Sebastian Wernicke – Data scientist
Roy Price is a man that most of you have probably never heard about, even though he may have been responsible for 22 somewhat mediocre minutes of your life on April 19, 2013. He may have also been responsible for 22 very entertaining minutes, but not very many of you. And all of that goes back to a decision that Roy had to make about three years ago.
So you see, Roy Price is a senior executive with Amazon Studios. That’s the TV production company of Amazon. He’s 47 years old, slim, spiky hair, describes himself on Twitter as “movies, TV, technology, tacos.” And Roy Price has a very responsible job, because it’s his responsibility to pick the shows, the original content that Amazon is going to make. And of course that’s a highly competitive space.

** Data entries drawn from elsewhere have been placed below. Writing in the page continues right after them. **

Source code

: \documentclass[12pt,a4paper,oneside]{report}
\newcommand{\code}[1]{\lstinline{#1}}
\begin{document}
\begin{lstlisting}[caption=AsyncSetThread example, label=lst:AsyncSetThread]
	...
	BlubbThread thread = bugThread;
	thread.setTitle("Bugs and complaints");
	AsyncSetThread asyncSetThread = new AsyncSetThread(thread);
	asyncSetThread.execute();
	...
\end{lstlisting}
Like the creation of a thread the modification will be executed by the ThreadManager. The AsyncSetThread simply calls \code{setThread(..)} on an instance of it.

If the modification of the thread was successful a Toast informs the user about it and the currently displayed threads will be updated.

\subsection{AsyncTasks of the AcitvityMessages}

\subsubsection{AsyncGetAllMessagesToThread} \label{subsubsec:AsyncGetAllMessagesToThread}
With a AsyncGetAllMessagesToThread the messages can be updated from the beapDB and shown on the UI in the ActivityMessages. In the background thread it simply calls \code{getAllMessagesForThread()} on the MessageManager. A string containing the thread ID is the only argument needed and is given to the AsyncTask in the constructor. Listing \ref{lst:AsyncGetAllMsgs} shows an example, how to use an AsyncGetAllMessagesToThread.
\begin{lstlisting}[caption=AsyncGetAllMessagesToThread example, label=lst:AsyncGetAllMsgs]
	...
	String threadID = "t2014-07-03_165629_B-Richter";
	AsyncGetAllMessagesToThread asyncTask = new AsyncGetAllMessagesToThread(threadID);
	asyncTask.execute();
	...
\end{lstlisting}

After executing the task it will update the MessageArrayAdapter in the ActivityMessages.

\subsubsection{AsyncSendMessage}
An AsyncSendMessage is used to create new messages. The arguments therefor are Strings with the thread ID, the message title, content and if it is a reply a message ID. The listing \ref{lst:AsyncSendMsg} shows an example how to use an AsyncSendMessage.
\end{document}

I mean, there are so many TV shows already out there, that Roy can’t just choose any show. He has to find shows that are really, really great. So in other words, he has to find shows that are on the very right end of this curve here.

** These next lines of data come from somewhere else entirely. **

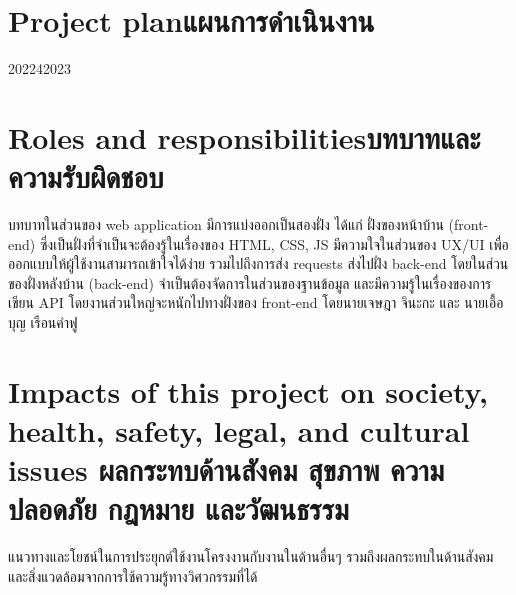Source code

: \section{\ifenglish Project plan\else แผนการดำเนินงาน\fi}

\begin{plan}{1}{2022}{4}{2023}
\end{plan}

\section{\ifenglish Roles and responsibilities\else บทบาทและความรับผิดชอบ\fi}
บทบาทในส่วนของ web application มีการแบ่งออกเป็นสองฝั่ง ได้แก่ 
%
ฝั่งของหน้าบ้าน (front-end) ซึ่งเป็นฝั่งที่จำเป็นจะต้องรู้ในเรื่องของ HTML, CSS, JS มีความใจในส่วนของ UX/UI เพื่อออกแบบให้ผู้ใช้งานสามารถเข้าใจได้ง่าย 
%
รวมไปถึงการส่ง requests ส่งไปฝั่ง back-end โดยในส่วนของฝั่งหลังบ้าน (back-end) จำเป็นต้องจัดการในส่วนของฐานข้อมูล และมีความรู้ในเรื่องของการเขียน API 
%
โดยงานส่วนใหญ่จะหนักไปทางฝั่งของ front-end โดยนายเจษฎา จินะกะ และ นายเอื้อบุญ เรือนคำฟู 

\section{\ifenglish%
Impacts of this project on society, health, safety, legal, and cultural issues
\else%
ผลกระทบด้านสังคม สุขภาพ ความปลอดภัย กฎหมาย และวัฒนธรรม
\fi}

แนวทางและโยชน์ในการประยุกต์ใช้งานโครงงานกับงานในด้านอื่นๆ รวมถึงผลกระทบในด้านสังคมและสิ่งแวดล้อมจากการใช้ความรู้ทางวิศวกรรมที่ได้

So this curve here is the rating distribution of about 2,500 TV shows on the website IMDB, and the rating goes from one to 10, and the height here shows you how many shows get that rating. So if your show gets a rating of nine points or higher, that’s a winner. Then you have a top two percent show. That’s shows like “Breaking Bad,” “Game of Thrones,” “The Wire,” so all of these shows that are addictive, whereafter you’ve watched a season, your brain is basically like, “Where can I get more of these episodes?” That kind of show.

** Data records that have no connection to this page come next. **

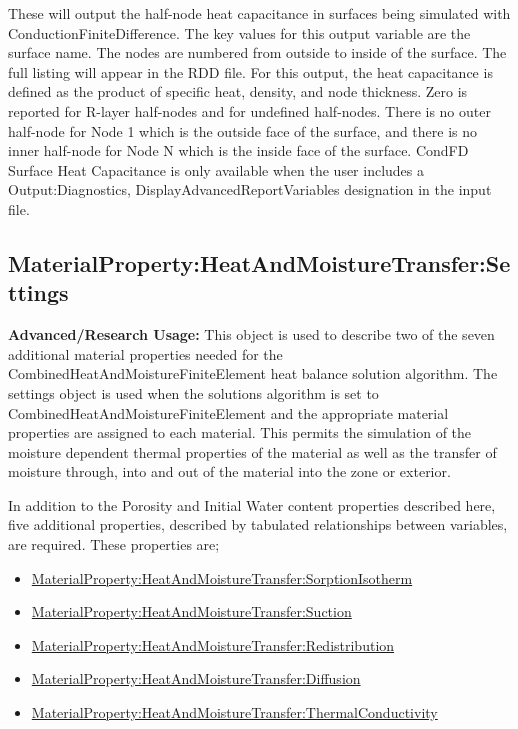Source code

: These will output the half-node heat capacitance in surfaces being simulated with ConductionFiniteDifference. The key values for this output variable are the surface name. The nodes are numbered from outside to inside of the surface. The full listing will appear in the RDD file. For this output, the heat capacitance is defined as the product of specific heat, density, and node thickness. Zero is reported for R-layer half-nodes and for undefined half-nodes. There is no outer half-node for Node 1 which is the outside face of the surface, and there is no inner half-node for Node N which is the inside face of the surface. CondFD Surface Heat Capacitance is only available when the user includes a Output:Diagnostics, DisplayAdvancedReportVariables designation in the input file.

\subsection{MaterialProperty:HeatAndMoistureTransfer:Settings}\label{materialpropertyheatandmoisturetransfersettings}

\textbf{Advanced/Research Usage:} This object is used to describe two of the seven additional material properties needed for the CombinedHeatAndMoistureFiniteElement heat balance solution algorithm. The settings object is used when the solutions algorithm is set to CombinedHeatAndMoistureFiniteElement and the appropriate material properties are assigned to each material. This permits the simulation of the moisture dependent thermal properties of the material as well as the transfer of moisture through, into and out of the material into the zone or exterior.

In addition to the Porosity and Initial Water content properties described here, five additional properties, described by tabulated relationships between variables, are required. These properties are;

\begin{itemize}
\item
  \hyperref[materialpropertyheatandmoisturetransfersorptionisotherm]{MaterialProperty:HeatAndMoistureTransfer:SorptionIsotherm}
\item
  \hyperref[materialpropertyheatandmoisturetransfersuction]{MaterialProperty:HeatAndMoistureTransfer:Suction}
\item
  \hyperref[materialpropertyheatandmoisturetransferredistribution]{MaterialProperty:HeatAndMoistureTransfer:Redistribution}
\item
  \hyperref[materialpropertyheatandmoisturetransferdiffusion]{MaterialProperty:HeatAndMoistureTransfer:Diffusion}
\item
  \hyperref[materialpropertyheatandmoisturetransferthermalconductivity]{MaterialProperty:HeatAndMoistureTransfer:ThermalConductivity}
\end{itemize}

On the left side, just for clarity, here on that end, you have a show called “Toddlers and Tiaras” which should tell you enough about what’s going on on that end of the curve.
Now, Roy Price is not worried about getting on the left end of the curve, because I think you would have to have some serious brainpower to undercut “Toddlers and Tiaras.” So what he’s worried about is this middle bulge here, the bulge of average TV, you know, those shows that aren’t really good or really bad, they don’t really get you excited. So he needs to make sure that he’s really on the right end of this.
So the pressure is on, and of course it’s also the first time that Amazon is even doing something like this, so Roy Price does not want to take any chances. He wants to engineer success. He needs a guaranteed success, and so what he does is, he holds a competition.
So he takes a bunch of ideas for TV shows, and from those ideas, through an evaluation, they select eight candidates for TV shows, and then he just makes the first episode of each one of these shows and puts them online for free for everyone to watch. And so when Amazon is giving out free stuff, you’re going to take it, right? So millions of viewers are watching those episodes.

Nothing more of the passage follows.